Some people here say Wolverine will build one very large facility; others thought it would be a group of smaller plants. Some say the company will also build wind turbines on the site, which runs along Lake Huron’s shore; others say the company will dump toxic coal ash at the bottom of the vast limestone quarry, which is close to the aquifer that supplies the city’s drinking water. Still others said the plant would burn cheap, particularly dirty coal as well as wood pellets.
A company spokesman based in Rogers City declined a request to speak on the record to the Great Lakes Bulletin News Service, but promised an on-the-record interview with his company’s chief executive officer in the coming weeks.
Opponents have been consulting regularly with several statewide environmental groups about the proposed plant, but have not publicly announced any next steps, other than continued outreach to their neighbors.
"Our goal is to educate people as to what the real price tags of a coal burning power plant is," said Jean Veselenak, co-chair of Citizens for Environmental Inquiry, a local group that questions the proposal, "and also to persuade the state of Michigan not to allow this to happen in a place that is at the nexus of the Great Lakes Basin."

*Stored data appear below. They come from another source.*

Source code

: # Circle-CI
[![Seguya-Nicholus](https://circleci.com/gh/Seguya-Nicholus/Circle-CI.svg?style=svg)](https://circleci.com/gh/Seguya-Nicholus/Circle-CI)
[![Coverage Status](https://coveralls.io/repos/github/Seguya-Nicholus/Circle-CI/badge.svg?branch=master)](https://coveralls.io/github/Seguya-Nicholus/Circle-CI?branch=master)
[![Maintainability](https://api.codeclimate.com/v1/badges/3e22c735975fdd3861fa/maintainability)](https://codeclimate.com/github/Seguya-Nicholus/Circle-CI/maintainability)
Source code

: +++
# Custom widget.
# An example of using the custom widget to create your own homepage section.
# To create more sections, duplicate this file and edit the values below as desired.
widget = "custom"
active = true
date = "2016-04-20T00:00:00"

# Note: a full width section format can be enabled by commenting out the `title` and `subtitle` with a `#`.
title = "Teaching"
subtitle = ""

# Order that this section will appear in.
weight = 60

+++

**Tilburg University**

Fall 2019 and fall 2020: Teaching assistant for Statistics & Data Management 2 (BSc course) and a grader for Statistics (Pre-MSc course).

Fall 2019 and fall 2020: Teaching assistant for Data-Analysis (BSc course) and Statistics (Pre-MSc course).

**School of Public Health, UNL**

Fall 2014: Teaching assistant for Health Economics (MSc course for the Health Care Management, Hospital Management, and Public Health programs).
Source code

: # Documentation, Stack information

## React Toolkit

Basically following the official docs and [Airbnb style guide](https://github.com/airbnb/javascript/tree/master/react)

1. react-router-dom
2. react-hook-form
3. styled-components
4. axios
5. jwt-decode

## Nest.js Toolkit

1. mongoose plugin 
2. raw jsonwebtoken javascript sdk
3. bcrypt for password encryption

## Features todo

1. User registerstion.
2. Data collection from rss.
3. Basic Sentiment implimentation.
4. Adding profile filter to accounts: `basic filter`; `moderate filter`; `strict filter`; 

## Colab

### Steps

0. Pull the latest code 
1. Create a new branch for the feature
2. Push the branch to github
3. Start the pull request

Ms. Veselenak said her organization is showing the award-winning documentary about global warming, An Inconvenient Truth, to community gatherings in Rogers City and across the county. She observed that the movie generally enjoys a far more positive reception in rural communities than it does in town.
Trust the State
Mr. Harkleroad, the former planning commissioner, is especially worried about the city’s drinking water supply, which lies below the quarry where the plant could be built, and is the site where Wolverine could bury its highly toxic coal ash.
"Wolverine supplied the information that they wanted us to see that would point out it was a ‘clean coal’ plant," he said "Any technical information as to how it would work, or what kind of mercury or heavy metals it would put out, was not supplied. They simply said they could not answer at this time."
But Commissioner Bruder said that simply does not worry him—nor should it. He said that the county and city did not look more closely at the project because officials trust that the Michigan Department of Environmental Quality, which oversees the environmental permits, will protect area residents and environment.
"By the time somebody goes through the permits I believe they will make sure the people are safe. I am convinced of that," the commissioner said.
He added: "If we don’t build one power plant in Rogers City, is it going to change the quality of air over the whole world?"
Going Green Means More Jobs
Ironically, those pushing for modernizing the state’s energy policy instead of building new coal plants point to the same argument that Mr. Bruder and other Rogers City coal plant supporters do: Jobs.
Renewing America’s Economy, a study released by the Union of Concerned Scientists in September, 2004 found that requiring utilities to obtain 20 percent of their electricity from renewable sources by 2020 would produce a net gain of 4,900 jobs in Michigan. More generally, the study found that renewable energy sources produce 2.3 times more jobs than new natural gas and coal power plants.
In a separate study in 2001, researchers at the University of Illinois’s Regional Economics Application Laboratory determined that a regional plan to boost energy efficiency, renewable energy, and co-generation facilities, which produce both heat and power, would create 38,000 jobs in Michigan and increase the gross state product by $3.4 billion by 2020.